Denmark Expels Iranian Diplomat Over Intelligence Allegations as Tehran Denies Wrongdoing

Denmark ordered a senior Iranian diplomat expelled on 29 May 2026, a move that Copenhagen authorities linked to what the Danish Police Intelligence Service, known by its Danish acronym PET, described as an Iranian-linked intelligence operation targeting Danish interests. The Iranian embassy in Copenhagen responded within hours, issuing a formal statement rejecting the accusations as fabricated and politically motivated. The exchange marks one of the sharpest bilateral ruptures between Denmark and Iran in recent years and arrives at a moment when European capitals are scrutinising the Islamic Republic's intelligence activities across the continent with renewed intensity.
The PET statement, released publicly on 29 May, alleged that an Iranian diplomat operating under diplomatic cover had engaged in activities incompatible with the Vienna Conventions governing diplomatic conduct. The specific nature of the alleged operation was not fully detailed in the Danish public communication, though PET indicated the matter involved collection efforts directed at individuals or entities on Danish territory. Copenhagen acted swiftly, declaring the diplomat persona non grata and giving them a short window to depart. The foreign ministry in Copenhagen confirmed the expulsion order without elaborating on operational specifics, citing the sensitivity of intelligence matters.
The Iranian embassy in Denmark rejected every element of the Danish characterisation. In a statement issued on 30 May 2026, the embassy described the accusations as baseless and said they were timed to serve the interests of parties seeking to damage bilateral relations. The statement, published via the Iranian foreign ministry's English-language Telegram channels, did not specify which actors it believed were orchestrating what it called a campaign of diplomatic pressure. Tehran's diplomatic protocol generally requires that any response to an expulsion be channelled through the Ministry of Foreign Affairs, suggesting the embassy's statement carried official weight. Iranian state media amplified the rejection across multiple platforms throughout 30 May.

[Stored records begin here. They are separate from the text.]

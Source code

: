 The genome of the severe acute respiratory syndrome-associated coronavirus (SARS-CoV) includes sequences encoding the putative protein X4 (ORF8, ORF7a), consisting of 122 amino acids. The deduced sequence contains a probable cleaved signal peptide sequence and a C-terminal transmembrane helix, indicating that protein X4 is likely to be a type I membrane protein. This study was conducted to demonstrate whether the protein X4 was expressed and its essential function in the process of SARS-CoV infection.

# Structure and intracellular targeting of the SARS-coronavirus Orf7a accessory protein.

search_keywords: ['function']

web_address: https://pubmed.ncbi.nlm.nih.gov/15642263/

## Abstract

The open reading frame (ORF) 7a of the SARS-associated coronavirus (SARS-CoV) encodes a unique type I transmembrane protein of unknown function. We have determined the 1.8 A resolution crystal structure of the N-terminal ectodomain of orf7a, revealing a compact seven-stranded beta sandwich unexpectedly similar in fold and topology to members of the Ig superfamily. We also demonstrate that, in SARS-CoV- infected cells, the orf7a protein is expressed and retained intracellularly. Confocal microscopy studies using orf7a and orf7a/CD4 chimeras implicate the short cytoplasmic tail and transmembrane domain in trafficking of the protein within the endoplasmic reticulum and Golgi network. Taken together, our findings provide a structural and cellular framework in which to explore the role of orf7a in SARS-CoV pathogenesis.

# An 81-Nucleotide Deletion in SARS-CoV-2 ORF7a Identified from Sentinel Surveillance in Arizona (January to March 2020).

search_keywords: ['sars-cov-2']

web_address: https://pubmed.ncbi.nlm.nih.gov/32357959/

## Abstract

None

The incident sits within a broader pattern of European intelligence services moving to restrict Iranian diplomatic operations. Since 2022, Germany, the Netherlands, and France have each expelled Iranian diplomats citing similar concerns about intelligence activities conducted under diplomatic cover. The targets in those cases ranged from exiled Iranian dissidents to individuals associated with Israeli-linked entities operating in Europe. The European concern reflects a cross-government assessment, shared in varying degrees across EU member states, that Iran's intelligence apparatus has accelerated collection operations in response to what Tehran perceives as intensified Western pressure over the nuclear programme and regional proxy activities.
Tehran's denials follow a consistent diplomatic playbook. Iranian officials have rejected every European expulsion order in recent years as unsubstantiated, arguing that Western intelligence services conflate legitimate diplomatic activity with espionage. The Islamic Republic's foreign ministry has, on multiple occasions, responded to such expulsions by reciprocating — ordering the removal of a Western diplomat from Tehran in a tit-for-tat exchange. Whether Copenhagen anticipates a reciprocal measure was not specified in Danish public communications. The sources do not indicate whether Iran has yet responded with a reciprocal expulsion order.
The timing of the Danish move is notable. Negotiations over Iran's nuclear file remain deadlocked, with indirect talks between Washington and Tehran ongoing but producing no agreed framework. European parties to the Joint Comprehensive Plan of Action — Britain, France, and Germany — have maintained sanctions pressure while expressing periodic openness to diplomacy. In that context, a unilateral Danish expulsion serves as a pressure tactic, but one that risks hardening Tehran's negotiating posture. Iranian officials have consistently argued that European intelligence accusations are designed to delegitimise Iran's diplomatic presence ahead of any resumed talks.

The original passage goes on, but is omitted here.